Saberemos em breve se Trump sairá como Carter, ou se colherá os frutos das políticas domésticas e internacionais do livro de Reagan.

 

12 comentários
  1. Francisco Ferraz
    Francisco Ferraz

    Excepcionalmente Ana estou tendo i prazer de ler seu artigo somente agora… sábado, dia 07, quando já se tem, infelizmente, bem próximo, o anúncio da vitória daquele bastardo de Delawre!
    Seu texto é impecável, imparcial…mas, eu não sou!
    A não ser que se confirmem as grandes dificuldades, que o amiguinho dos “chinos”, terá com a Câmara e o Senado, se não obtiver maioria em nenhuma delas…Mas do contrário, a América viverá dias difíceis! E o resto do mundo também!

  2. Vania L M Marinelli
    Vania L M Marinelli

    Exímia como no vôlei, é como vc está se mostrando em seu jornalismo crítico e consistente. Pelo jeito, gosta de fazer sempre muito bem tudo o que faz. Excelente artigo! Igualmente excelente no JP! Parabéns!

  3. Juarina Teles De Menezes Pereira
    Juarina Teles De Menezes Pereira

    Como sempre ÓTIMA!

  4. Marcello Cruz
    Marcello Cruz

    muito bom

  5. Luiz Antônio Alves
    Luiz Antônio Alves

    Existem plataformas com estudos de possibilidades que apontam que entraremos num ciclo muito conturbado e mais difícil do que aquele encerrado com o término da guerra fria. Teremos problemas planetários não só com vírus, mas com mais violência e mais insanidades.
    Quem irá administrar e liderar momentos complicados com sabedoria e inteligência?
    Independentemente de quem ganhar as eleições nos EUA a polaridade continuará com movimentos sociais de peso. Não imagino um ciclo tranquilo nem para Joe nem para Trump. E…. a mesma coisa com o mundo inteiro incluindo o Brasil.

    1. Luiz Americo Lisboa Junior
      Luiz Americo Lisboa Junior

      Deixou de falar sobre política americana para a América Latina que diz respeito aos interesses brasileiros, maior economia do continente.

  6. Otacílio Cordeiro Da Silva
    Otacílio Cordeiro Da Silva

    O Partido Democrata está sendo cínico, pisando com os pés sujos de lama o suntuoso tapete que sempre foram os EUA. Isso não vai acabar bem.

  7. Marcelo Gurgel
    Marcelo Gurgel

    Agora é torcer pelo Tramp.

  8. Valdenize Tiziani
    Valdenize Tiziani

    Excelente análise, Ana Paula!

    1. Teresa Guzzo
      Teresa Guzzo

      Ana Paula coloca para os leitores didaticamente os fatos reais nos EUA e a atual disputa apertada entre Biden e Trump.Infelizmente voto no Brasil,mas meu voto seria de Trump,para resumir: é extremamente importante para o equilíbrio mundial a vitória do candidato do partido republicano.Nao temos outra saída,essa é a melhor escolha.Biden está senil(acompanhei os debates) e dita cartilha de esquerda.Parece remeter a linguagem de Dilma.
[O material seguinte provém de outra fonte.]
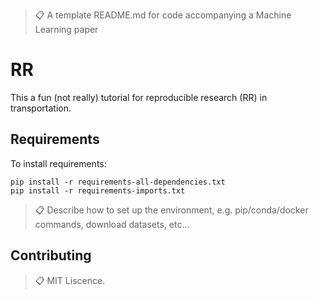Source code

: >📋  A template README.md for code accompanying a Machine Learning paper

# RR

This a fun (not really) tutorial for reproducible research (RR) in transportation.  

## Requirements

To install requirements:

```setup
pip install -r requirements-all-dependencies.txt
pip install -r requirements-imports.txt

```

>📋  Describe how to set up the environment, e.g. pip/conda/docker commands, download datasets, etc...


## Contributing

>📋  MIT Liscence. 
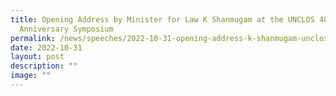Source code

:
 ```yaml
---
title: Opening Address by Minister for Law K Shanmugam at the UNCLOS 40th
  Anniversary Symposium
permalink: /news/speeches/2022-10-31-opening-address-k-shanmugam-unclos-40th-anniversary-symposium/
date: 2022-10-31
layout: post
description: ""
image: ""
---
```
  9. Otacílio Cordeiro Da Silva
    Otacílio Cordeiro Da Silva

    Onde existir a palavra “marxista” apadrinhando alguma coisa, pode deixar que eu tô fora. Não contem comigo para nada. Fui!

  10. Maurício Fossen
    Maurício Fossen

    Parabéns, Ana Paula. Conheço suas preferências políticas porque a acompanho há algum tempo. Mas a admiro pela análise isenta que você busca fazer sempre embasada em fatos concretos, o que dá muita credibilidade a sua análise. Parabéns.